Tra gli elementi che hanno portato al fermo nei confronti di Alfonso Diletto, fermo non validato dal gip del Tribunale di Crotone per insussistenza del pericolo di fuga anche se l’indagato resta in carcere per pericolo di reiterazione del reato, ci sono anche le dichiarazioni rese dalla dottoressa che conosceva bene “Cecè”, come veniva chiamata nel piccolo borgo la vittima. Le aveva consigliato di rivolgersi alle forze dell’ordine ma “Cecè” aveva assicurato di aver denunciato il suo ex ai carabinieri. Purtroppo non era vero. «L’ultima volta che l’ho visitata è stato a febbraio – ha detto la dottoressa ai militari – si era presentata allo studio manifestando estrema paura, collegata a un’importante stato d’ansia e malessere generale, dovuto al fatto che l’ex marito continuava a seguirla, a minacciarla, a telefonarle rendendole la vita sociale impossibile». La donna temeva di ritrovarsi nei pressi di casa il suo ex e che questi potesse ucciderla. E così è stato.

Alfonso Diletto

«Novella Cassandra», la definisce il gip Ciociola col suo inconfondibile tratto di penna. Diletto, che, assistito dall’avvocato Luigi Colacino, si è avvalso della facoltà di non rispondere nel corso dell’interrogatorio in carcere, il pomeriggio dell’8 marzo si è presentato con in tasca una pistola calibro 7.65 illegalmente detenuta e ha sparato dalla porta-finestra un colpo che ha trapassato il vetro ha raggiunto al cuore la vittima. Al pm Andrea Corvino, durante l’interrogatorio in cui a un certo punto è crollato dopo un iniziale «atteggiamento avveduto e spavaldo», avendo pure negato di sapere che l’ex moglie fosse morta, aveva detto di essersi armato perché temeva di trovare a casa il presunto – più che mai – amante di lei. È il motivo per cui resta in carcere, ovvero il pericolo di reiterazione del reato data l’«eccezionale acredine» verso questa terza persona, reale o putativa che fosse.

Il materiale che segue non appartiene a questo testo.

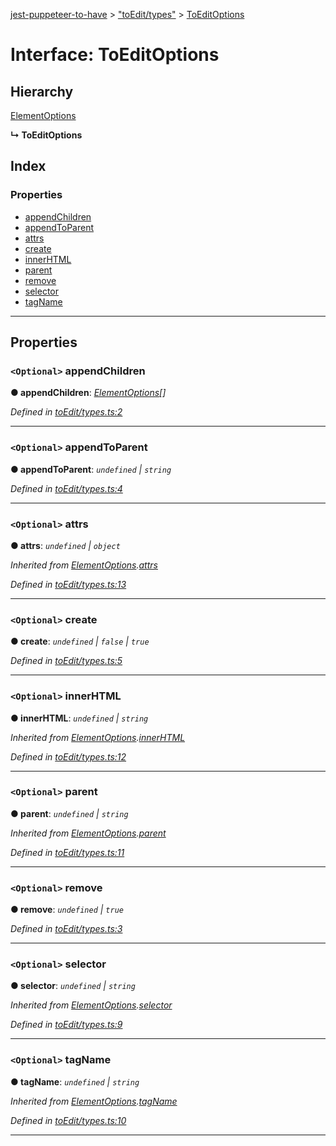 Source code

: [jest-puppeteer-to-have](../README.md) > ["toEdit/types"](../modules/_toedit_types_.md) > [ToEditOptions](../interfaces/_toedit_types_.toeditoptions.md)

# Interface: ToEditOptions

## Hierarchy

 [ElementOptions](_toedit_types_.elementoptions.md)

**↳ ToEditOptions**

## Index

### Properties

* [appendChildren](_toedit_types_.toeditoptions.md#appendchildren)
* [appendToParent](_toedit_types_.toeditoptions.md#appendtoparent)
* [attrs](_toedit_types_.toeditoptions.md#attrs)
* [create](_toedit_types_.toeditoptions.md#create)
* [innerHTML](_toedit_types_.toeditoptions.md#innerhtml)
* [parent](_toedit_types_.toeditoptions.md#parent)
* [remove](_toedit_types_.toeditoptions.md#remove)
* [selector](_toedit_types_.toeditoptions.md#selector)
* [tagName](_toedit_types_.toeditoptions.md#tagname)

---

## Properties

<a id="appendchildren"></a>

### `<Optional>` appendChildren

**● appendChildren**: *[ElementOptions](_toedit_types_.elementoptions.md)[]*

*Defined in [toEdit/types.ts:2](https://github.com/cancerberoSgx/jest-puppeteer-to-have/blob/a7ee247/src/toEdit/types.ts#L2)*

___
<a id="appendtoparent"></a>

### `<Optional>` appendToParent

**● appendToParent**: *`undefined` \| `string`*

*Defined in [toEdit/types.ts:4](https://github.com/cancerberoSgx/jest-puppeteer-to-have/blob/a7ee247/src/toEdit/types.ts#L4)*

___
<a id="attrs"></a>

### `<Optional>` attrs

**● attrs**: *`undefined` \| `object`*

*Inherited from [ElementOptions](_toedit_types_.elementoptions.md).[attrs](_toedit_types_.elementoptions.md#attrs)*

*Defined in [toEdit/types.ts:13](https://github.com/cancerberoSgx/jest-puppeteer-to-have/blob/a7ee247/src/toEdit/types.ts#L13)*

___
<a id="create"></a>

### `<Optional>` create

**● create**: *`undefined` \| `false` \| `true`*

*Defined in [toEdit/types.ts:5](https://github.com/cancerberoSgx/jest-puppeteer-to-have/blob/a7ee247/src/toEdit/types.ts#L5)*

___
<a id="innerhtml"></a>

### `<Optional>` innerHTML

**● innerHTML**: *`undefined` \| `string`*

*Inherited from [ElementOptions](_toedit_types_.elementoptions.md).[innerHTML](_toedit_types_.elementoptions.md#innerhtml)*

*Defined in [toEdit/types.ts:12](https://github.com/cancerberoSgx/jest-puppeteer-to-have/blob/a7ee247/src/toEdit/types.ts#L12)*

___
<a id="parent"></a>

### `<Optional>` parent

**● parent**: *`undefined` \| `string`*

*Inherited from [ElementOptions](_toedit_types_.elementoptions.md).[parent](_toedit_types_.elementoptions.md#parent)*

*Defined in [toEdit/types.ts:11](https://github.com/cancerberoSgx/jest-puppeteer-to-have/blob/a7ee247/src/toEdit/types.ts#L11)*

___
<a id="remove"></a>

### `<Optional>` remove

**● remove**: *`undefined` \| `true`*

*Defined in [toEdit/types.ts:3](https://github.com/cancerberoSgx/jest-puppeteer-to-have/blob/a7ee247/src/toEdit/types.ts#L3)*

___
<a id="selector"></a>

### `<Optional>` selector

**● selector**: *`undefined` \| `string`*

*Inherited from [ElementOptions](_toedit_types_.elementoptions.md).[selector](_toedit_types_.elementoptions.md#selector)*

*Defined in [toEdit/types.ts:9](https://github.com/cancerberoSgx/jest-puppeteer-to-have/blob/a7ee247/src/toEdit/types.ts#L9)*

___
<a id="tagname"></a>

### `<Optional>` tagName

**● tagName**: *`undefined` \| `string`*

*Inherited from [ElementOptions](_toedit_types_.elementoptions.md).[tagName](_toedit_types_.elementoptions.md#tagname)*

*Defined in [toEdit/types.ts:10](https://github.com/cancerberoSgx/jest-puppeteer-to-have/blob/a7ee247/src/toEdit/types.ts#L10)*

___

Resta, dunque, la pericolosità sociale di un uomo che ammette di aver sparato, sia pure non per uccidere, soltanto messo alle strette, dopo che i carabinieri gli fanno sapere che loro sono al corrente del fatto che a suo fratello, che vive nel Mantovano, subito dopo il delitto ha detto di aver «perso la testa» commettendo qualcosa di “brutto” riferito all’ex moglie. Il gip, a prescindere dall’atteggiamento collaborativo dell’indagato che ha fatto ritrovare l’arma, di cui s’è liberato al rientro, da San Leonardo a Cutro, gettandola in un dirupo dalla località San Giuliano, ritiene che egli sia in contatto con ambienti criminali, non avendo precisato chi gli abbia fornito la pistola tant’è che risponde anche di porto illegale e ricettazione della stessa oltre che di omicidio volontario aggravato da futili motivi e atti persecutori.

Atti persecutori, già. Di «clima di terrore» parla, infatti, il gip analizzando il fermo eseguito d’iniziativa dai carabinieri della Sezione operativa della Compagnia di Crotone, che hanno sentito due nipoti della donna. I timori della vittima, insomma, erano risaputi dai suoi parenti. Anzi, da tutta la piccola comunità di San Leonardo. La dottoressa ha aggiunto che “Cecè” le aveva confidato che era «di dominio pubblico» la persecuzione del suo ex, perché quel borgo, che s’affaccia su un golfo che è un incanto, è come «una grande famiglia».

Il foro provocato dal colpo di pistola

Forse ha ragione l’arcivescovo di Crotone e Santa Severina, monsignor Angelo Panzeta, che il giorno dei funerali ha detto che quel «gesto terribile s’innessta in una cultura della violenza di cui tutti siamo responsabili». Che il sacrificio della povera donna serva a qualcosa. Perché chi sa di uomini maltrattanti, parli. Perché le donne denuncino i compagni o mariti violenti. Perché sia attivata una rete territoriale dei servizi sociali. Perché, forse, “Cecè” si sarebbe potuta salvare.